Spotify has reported another record profit for the second quarter, a year after its first-ever increase in the price of Premium subscriptions. The Swedish audio streaming service posted an operating income of 266 million euros ($289 million), reversing a loss of 247 million euros ($268 million) from the same period last year. The company also saw its monthly active users grow by 14% year-on-year, reaching 626 million.
CEO Daniel Ek expressed optimism about the company’s innovation and growth, stating, “It’s an exciting time at Spotify. We keep on innovating and showing that we aren’t just a great product, but increasingly also a great business.” He noted that their progress has surpassed expectations, which is promising for the future.
Following the earnings report, Spotify’s stock surged nearly 14% in pre-market trading. In June, the company announced price increases for Premium users in the U.S., with individual plans rising by $1 to $12, Duo plans going up by $2 to $17, and Family plans increasing by $3 to $20. This marked the first price hike for memberships in 13 years, which averaged an increase of $1.

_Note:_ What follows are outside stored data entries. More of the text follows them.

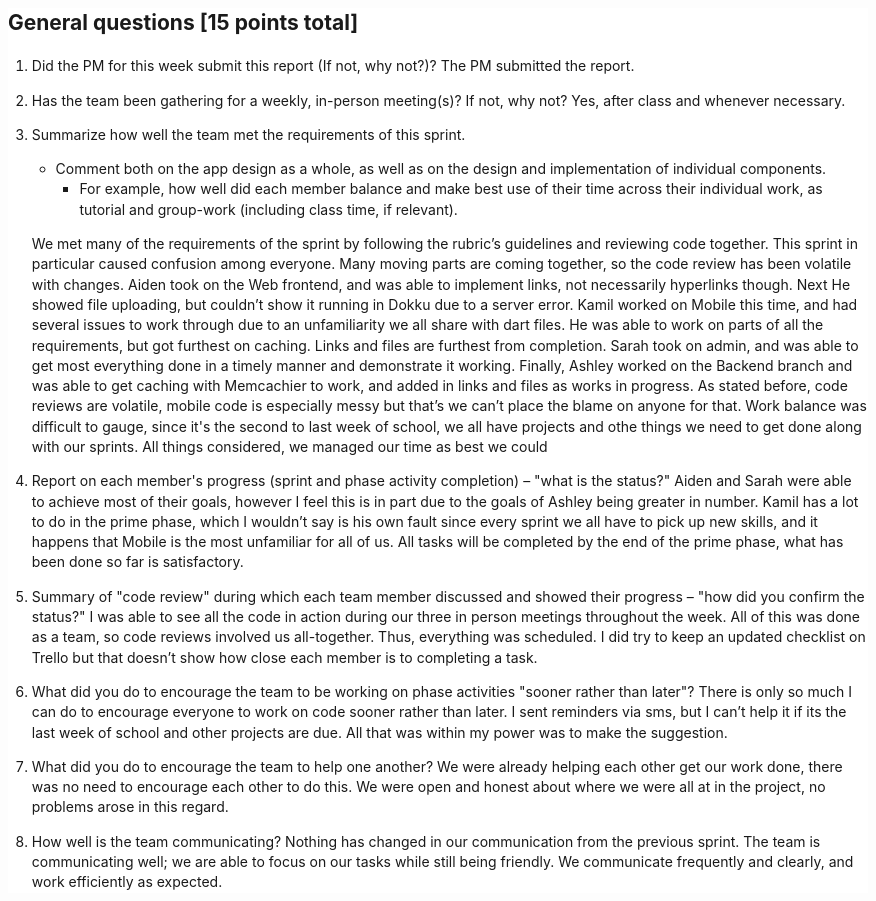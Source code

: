 ## General questions [15 points total]

1. Did the PM for this week submit this report (If not, why not?)? 
The PM submitted the report.
2. Has the team been gathering for a weekly, in-person meeting(s)? If not, why not?
	Yes, after class and whenever necessary.
3. Summarize how well the team met the requirements of this sprint.
    * Comment both on the app design as a whole, as well as on the design and implementation of individual components.
        * For example, how well did each member balance and make best use of their time across their individual work, as tutorial and group-work (including class time, if relevant).

	We met many of the requirements of the sprint by following the rubric’s guidelines and reviewing code together. This sprint in particular caused confusion among everyone. Many moving parts are coming together, so the code review has been volatile with changes. Aiden took on the Web frontend, and was able to implement links, not necessarily hyperlinks though. Next He showed file uploading, but couldn’t show it running in Dokku due to a server error. Kamil worked on Mobile this time, and had several issues to work through due to an unfamiliarity we all share with dart files. He was able to work on parts of all the requirements, but got furthest on caching. Links and files are furthest from completion. Sarah took on admin, and was able to get most everything done in a timely manner and demonstrate it working. Finally, Ashley worked on the Backend branch and was able to get caching with Memcachier to work, and added in links and files as works in progress. As stated before, code reviews are volatile, mobile code is especially messy but that’s we can’t place the blame on anyone for that. Work balance was difficult to gauge, since it's the second to last week of school, we all have projects and othe things we need to get done along with our sprints. All things considered, we managed our time as best we could

4. Report on each member's progress (sprint and phase activity completion) – "what is the status?"
Aiden and Sarah were able to achieve most of their goals, however I feel this is in part due to the goals of Ashley being greater in number. Kamil has a lot to do in the prime phase, which I wouldn’t say is his own fault since every sprint we all have to pick up new skills, and it happens that Mobile is the most unfamiliar for all of us. All tasks will be completed by the end of the prime phase, what has been done so far is satisfactory. 

5. Summary of "code review" during which each team member discussed and showed their progress – "how did you confirm the status?"
I was able to see all the code in action during our three in person meetings throughout the week. All of this was done as a team, so code reviews involved us all-together. Thus, everything was scheduled. I did try to keep an updated checklist on Trello but that doesn’t show how close each member is to completing a task.

6. What did you do to encourage the team to be working on phase activities "sooner rather than later"?
	There is only so much I can do to encourage everyone to work on code sooner rather than later. I sent reminders via sms, but I can’t help it if its the last week of school and other projects are due. All that was within my power was to make the suggestion.

7. What did you do to encourage the team to help one another?
	We were already helping each other get our work done, there was no need to encourage each other to do this. We were open and honest about where we were all at in the project, no problems arose in this regard.
8. How well is the team communicating?
Nothing has changed in our communication from the previous sprint. The team is communicating well; we are able to focus on our tasks while still being friendly. We communicate frequently and clearly, and work efficiently as expected.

In spite of these price hikes, Spotify managed to gain seven million net subscribers during the quarter, exceeding its previous forecasts by one million. According to a Bloomberg analysis, Spotify remains the leading audio streaming service in the world, with users less likely to cancel their memberships compared to other streaming platforms.
However, the company’s financial journey has had its challenges. In 2022, Spotify’s stock fell by over two-thirds as it encountered multiple quarters of operational losses. In January 2023, the company announced it would lay off 600 employees, and less than a year later, it cut approximately 1,500 jobs, which represents about 17% of its workforce.